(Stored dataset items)
┄┄┄┄┄┄┄┄┄┄┄┄┄┄┄┄┄┄┄┄

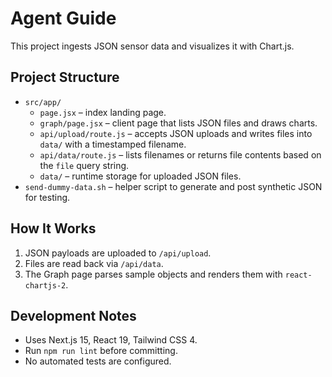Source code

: # Agent Guide

This project ingests JSON sensor data and visualizes it with Chart.js.

## Project Structure
- `src/app/`
  - `page.jsx` – index landing page.
  - `graph/page.jsx` – client page that lists JSON files and draws charts.
  - `api/upload/route.js` – accepts JSON uploads and writes files into `data/` with a timestamped filename.
  - `api/data/route.js` – lists filenames or returns file contents based on the `file` query string.
  - `data/` – runtime storage for uploaded JSON files.
- `send-dummy-data.sh` – helper script to generate and post synthetic JSON for testing.

## How It Works
1. JSON payloads are uploaded to `/api/upload`.
2. Files are read back via `/api/data`.
3. The Graph page parses sample objects and renders them with `react-chartjs-2`.

## Development Notes
- Uses Next.js 15, React 19, Tailwind CSS 4.
- Run `npm run lint` before committing.
- No automated tests are configured.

┄┄┄┄┄┄┄┄┄┄┄┄┄┄┄┄┄┄┄┄

Goal of the exercise> The answer should be exactly the lines from the one that contains "3. The Graph" through the end of the entries, both ends included, and nothing besides.

Result of this exercise>
3. The Graph page parses sample objects and renders them with `react-chartjs-2`.

## Development Notes
- Uses Next.js 15, React 19, Tailwind CSS 4.
- Run `npm run lint` before committing.
- No automated tests are configured.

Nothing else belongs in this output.